23. The material components of the offence are promising, offering or giving an undue advantage, directly or indirectly for the arbitrator (or juror) himself or for a third party. The three actions of the briber are slightly different. "Promising" may, for example, cover situations where the briber commits himself to give an undue advantage later (in most cases only once the arbitrator (or juror) has performed the act requested by the briber) or where there is an agreement between the briber and the bribe that the briber will give the undue advantage later. "Offering" may cover situations where the briber shows his readiness to give the undue advantage at any moment. Finally, "giving" may cover situations where the briber transfers the undue advantage. The undue advantage need not necessarily be given to the arbitrator (or juror) himself: it can be given also to a third party, such as a relative, an organisation to which the arbitrator (or juror) belongs, the political party of which he or she is a member. When the offer, promise or gift is addressed to a third party, the arbitrator (or juror) must at least have knowledge thereof at some point. Irrespective of whether the recipient or the beneficiary of the undue advantage is the arbitrator (or juror) himself or a third party, the transaction may be performed through intermediaries.
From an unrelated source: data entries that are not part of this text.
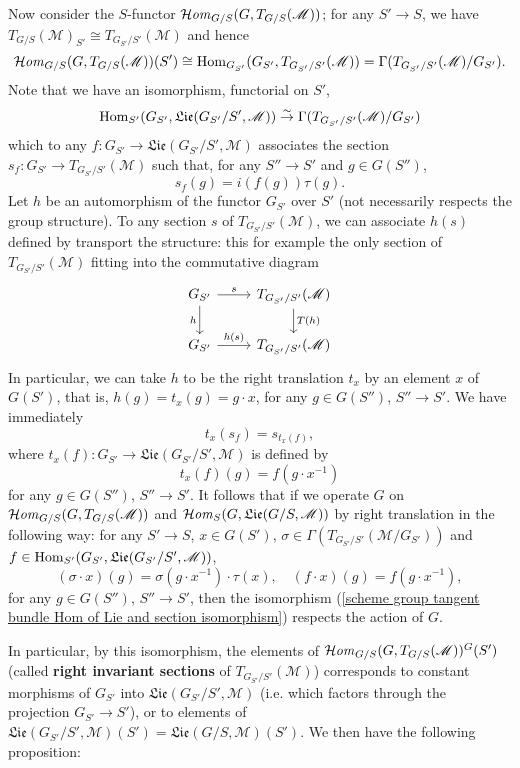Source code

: Now consider the $S$-functor $\operatorname{\mathcal{H}\hspace*{-0.4pt}\textit{om}\hspace{0.5pt}}_{G/S}(G,T_{G/S}(\mathscr{M}))$; for any $S'\to S$, we have $T_{G/S}(\mathscr{M})_{S'}\cong T_{G_{S'}/S'}(\mathscr{M})$ and hence
\[\operatorname{\mathcal{H}\hspace*{-0.4pt}\textit{om}\hspace{0.5pt}}_{G/S}(G,T_{G/S}(\mathscr{M}))(S')\cong\mathrm{Hom}_{G_{S'}}(G_{S'},T_{G_{S'}/S'}(\mathscr{M}))=\Gamma(T_{G_{S'}/S'}(\mathscr{M})/G_{S'}).\]
Note that we have an isomorphism, functorial on $S'$,
\begin{equation}\label{scheme group tangent bundle Hom of Lie and section isomorphism}
\mathrm{Hom}_{S'}(G_{S'},\mathfrak{Lie}(G_{S'}/S',\mathscr{M}))\stackrel{\sim}{\to}\Gamma(T_{G_{S'}/S'}(\mathscr{M})/G_{S'})
\end{equation}
which to any $f:G_{S'}\to\mathfrak{Lie}(G_{S'}/S',\mathscr{M})$ associates the section $s_f:G_{S'}\to T_{G_{S'}/S'}(\mathscr{M})$ such that, for any $S''\to S'$ and $g\in G(S'')$,
\[s_f(g)=i(f(g))\tau(g).\]
Let $h$ be an automorphism of the functor $G_{S'}$ over $S'$ (not necessarily respects the group structure). To any section $s$ of $T_{G_{S'}/S'}(\mathscr{M})$, we can associate $h(s)$ defined by transport the structure: this for example the only section of $T_{G_{S'}/S'}(\mathscr{M})$ fitting into the commutative diagram
\[\begin{tikzcd}
G_{S'}\ar[r,"s"]\ar[d,swap,"h"]&T_{G_{S'}/S'}(\mathscr{M})\ar[d,"T(h)"]\\
G_{S'}\ar[r,"h(s)"]&T_{G_{S'}/S'}(\mathscr{M})
\end{tikzcd}\]
In particular, we can take $h$ to be the right translation $t_x$ by an element $x$ of $G(S')$, that is, $h(g)=t_x(g)=g\cdot x$, for any $g\in G(S'')$, $S''\to S'$. We have immediately
\[t_x(s_f)=s_{t_x(f)},\]
where $t_x(f):G_{S'}\to\mathfrak{Lie}(G_{S'}/S',\mathscr{M})$ is defined by
\[t_x(f)(g)=f(g\cdot x^{-1})\]
for any $g\in G(S'')$, $S''\to S'$. It follows that if we operate $G$ on  $\operatorname{\mathcal{H}\hspace*{-0.4pt}\textit{om}\hspace{0.5pt}}_{G/S}(G,T_{G/S}(\mathscr{M}))$ and $\operatorname{\mathcal{H}\hspace*{-0.4pt}\textit{om}\hspace{0.5pt}}_S(G,\mathfrak{Lie}(G/S,\mathscr{M}))$ by right translation in the following way: for any $S'\to S$, $x\in G(S')$, $\sigma\in\Gamma(T_{G_{S'}/S'}(\mathscr{M}/G_{S'}))$ and $f\in\mathrm{Hom}_{S'}(G_{S'},\mathfrak{Lie}(G_{S'}/S',\mathscr{M}))$,
\[(\sigma\cdot x)(g)=\sigma(g\cdot x^{-1})\cdot \tau(x),\quad (f\cdot x)(g)=f(g\cdot x^{-1}),\]
for any $g\in G(S'')$, $S''\to S'$, then the isomorphism (\ref{scheme group tangent bundle Hom of Lie and section isomorphism}) respects the action of $G$.\par
In particular, by this isomorphism, the elements of $\operatorname{\mathcal{H}\hspace*{-0.4pt}\textit{om}\hspace{0.5pt}}_{G/S}(G,T_{G/S}(\mathscr{M}))^G(S')$ (called \textbf{right invariant sections} of $T_{G_{S'}/S'}(\mathscr{M})$) corresponds to constant morphisms of $G_{S'}$ into $\mathfrak{Lie}(G_{S'}/S',\mathscr{M})$ (i.e. which factors through the projection $G_{S'}\to S'$), or to elements of $\mathfrak{Lie}(G_{S'}/S',\mathscr{M})(S')=\mathfrak{Lie}(G/S,\mathscr{M})(S')$. We then have the following proposition:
24. The undue advantages given are usually of an economic nature but may also be of a non-material nature. What is important is that the offender (or any other person, for instance a relative) is placed in a better position than he was before the commission of the offence and that he is not entitled to the benefit. Such advantages may consist in, for instance, money, holidays, loans, food and drink, a case handled within a swifter time, better career prospects, etc.

25. What constitutes "undue" advantage will be of central importance in the transposition of the Protocol into national law. "Undue" for the purposes of the protocol – as well as of the Convention - should be interpreted as something that the recipient is not lawfully entitled to accept or receive. For the drafters of the Protocol, too, the adjective "undue" aims at excluding advantages permitted by the law or by administrative rules as well as minimum gifts, gifts of very low value or socially acceptable gifts.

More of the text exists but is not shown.